On Sept. 11, Australian Broadcasting Corp.’s TV program 7.30 reported that the Note Printing board, including Reserve Bank’s assistant governor, Frank Campbell, approved almost $US1.2 million in secret commissions in 2007 and 2008 to a Malaysian arms dealer.
The Reserve Bank of Australia responded to the program, saying the bank’s executives acted in good faith and with integrity. “It is completely without foundation to suggest otherwise.” It said the bank has made no attempt to hide information from authorities.
After the program aired, Australian Greens party federal politician Adam Bandt again demanded Australian Treasurer Wayne Swan initiate a judicial inquiry into what senior bank officials knew.
“The growing cloud over RBA and its governance will not clear until a full inquiry is conducted,” Bandt said.
Reserve Bank of Australia’s governor, Glenn Stevens, told the Parliament’s House of Representatives Economics Committee on Aug. 24 that the bank condemns all corrupt or questionable behavior. “We have done a lot of work to tighten controls in the two companies.
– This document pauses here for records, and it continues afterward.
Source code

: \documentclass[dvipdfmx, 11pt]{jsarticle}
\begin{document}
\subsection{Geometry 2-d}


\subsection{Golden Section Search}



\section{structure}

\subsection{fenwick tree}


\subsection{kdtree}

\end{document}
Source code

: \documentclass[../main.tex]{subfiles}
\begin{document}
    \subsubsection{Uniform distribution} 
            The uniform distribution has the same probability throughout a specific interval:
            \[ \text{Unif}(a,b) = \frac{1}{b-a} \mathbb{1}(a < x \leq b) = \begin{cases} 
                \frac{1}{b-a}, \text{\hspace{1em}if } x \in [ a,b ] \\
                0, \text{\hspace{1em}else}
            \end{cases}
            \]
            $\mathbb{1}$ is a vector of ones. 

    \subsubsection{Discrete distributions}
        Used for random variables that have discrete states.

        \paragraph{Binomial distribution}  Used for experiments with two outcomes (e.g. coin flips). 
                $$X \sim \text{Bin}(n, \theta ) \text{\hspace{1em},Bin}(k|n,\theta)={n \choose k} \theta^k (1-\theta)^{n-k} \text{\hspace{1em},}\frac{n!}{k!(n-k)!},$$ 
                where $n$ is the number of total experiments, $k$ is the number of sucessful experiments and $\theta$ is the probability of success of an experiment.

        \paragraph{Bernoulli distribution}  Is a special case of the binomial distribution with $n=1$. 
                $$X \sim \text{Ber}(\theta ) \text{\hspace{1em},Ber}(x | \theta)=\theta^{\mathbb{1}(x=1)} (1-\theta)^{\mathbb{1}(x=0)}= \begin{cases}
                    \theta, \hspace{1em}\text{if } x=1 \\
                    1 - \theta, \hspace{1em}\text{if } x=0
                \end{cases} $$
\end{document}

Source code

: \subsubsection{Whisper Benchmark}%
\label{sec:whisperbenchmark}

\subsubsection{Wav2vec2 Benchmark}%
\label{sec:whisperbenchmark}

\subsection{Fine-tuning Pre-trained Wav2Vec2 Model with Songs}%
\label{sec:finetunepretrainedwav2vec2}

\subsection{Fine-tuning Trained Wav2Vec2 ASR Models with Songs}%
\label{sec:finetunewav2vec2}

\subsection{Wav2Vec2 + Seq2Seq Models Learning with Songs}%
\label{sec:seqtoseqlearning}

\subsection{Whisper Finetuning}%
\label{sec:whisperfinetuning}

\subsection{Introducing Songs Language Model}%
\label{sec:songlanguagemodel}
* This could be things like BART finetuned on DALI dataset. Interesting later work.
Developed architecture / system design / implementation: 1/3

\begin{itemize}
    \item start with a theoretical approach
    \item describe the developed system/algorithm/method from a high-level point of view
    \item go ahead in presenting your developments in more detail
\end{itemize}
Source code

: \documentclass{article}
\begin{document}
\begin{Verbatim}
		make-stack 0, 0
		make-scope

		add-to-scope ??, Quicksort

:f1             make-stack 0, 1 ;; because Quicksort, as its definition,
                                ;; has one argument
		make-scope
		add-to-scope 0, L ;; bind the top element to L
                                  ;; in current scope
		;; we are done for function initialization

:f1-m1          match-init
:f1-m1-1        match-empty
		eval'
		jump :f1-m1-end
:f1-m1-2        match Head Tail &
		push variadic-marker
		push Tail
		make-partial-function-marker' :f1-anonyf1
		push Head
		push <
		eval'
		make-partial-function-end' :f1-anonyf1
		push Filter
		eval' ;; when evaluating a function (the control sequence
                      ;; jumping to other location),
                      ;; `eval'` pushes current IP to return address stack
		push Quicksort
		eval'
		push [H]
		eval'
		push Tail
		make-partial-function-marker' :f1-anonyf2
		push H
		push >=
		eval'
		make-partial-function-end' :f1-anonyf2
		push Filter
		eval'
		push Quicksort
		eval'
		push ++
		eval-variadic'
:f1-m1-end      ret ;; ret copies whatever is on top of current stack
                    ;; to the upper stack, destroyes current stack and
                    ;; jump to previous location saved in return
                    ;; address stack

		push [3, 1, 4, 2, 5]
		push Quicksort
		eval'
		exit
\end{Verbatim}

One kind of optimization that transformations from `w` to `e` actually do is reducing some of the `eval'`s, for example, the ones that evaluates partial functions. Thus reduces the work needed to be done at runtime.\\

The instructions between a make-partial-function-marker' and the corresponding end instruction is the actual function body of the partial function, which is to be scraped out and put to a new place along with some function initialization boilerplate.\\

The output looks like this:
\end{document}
We have sought at all times to deal appropriately with all issues that have arisen, and cooperate with legal authorities.”
He said the bank first inquired about Note Printing and Securency’s policies for using overseas agents in 2006. Consequently, policies at both companies were strengthened.
Note Printing’s board audited its past practices and compliance in 2007 after the bank requested an update. Stevens said the audit raised “several very concerning” issues and recommended the role of management and staff in dealing with agents be urgently investigated to ensure compliance with Australian law. The board decided to stop using agents and commissioned Sydney-based attorneys at Freehills international law firm to assess standards and compliance.
Stevens said Freehills was highly critical of Note Printing’s practices, but concluded, based on available information, there was no evidence of Australian law breaches.
The Securency board also audited its procedures in 2007 and terminated one agent, whom it shared with Note Printing. The audit found that, unlike Note Printing, Securency had a “good, robust process” for international agent contracts and payments. Another 2008 audit produced the same finding. Stevens said at that time, there was no reason for Securency to stop using agents.
He said Reserve Bank was “completely surprised” when a whistleblower claimed in May 2009 that as much as $US47.7 million in bribes were paid by Securency’s foreign agents to sell the plastic banknote technology globally. After the allegations emerged, Securency approached the Australian Federal Police to investigate and engaged audit and advisory firm KPMG to examine its policies for employing international agents.
“We now know critical information regarding use of agents was withheld from the audit teams and the Securency board in 2007 and 2008,” Stevens said.
He said it is “without foundation” to suggest Reserve Bank’s actions — including audits, independent legal reviews, implementing recommendations, and relying on independent advice — are a “coverup.”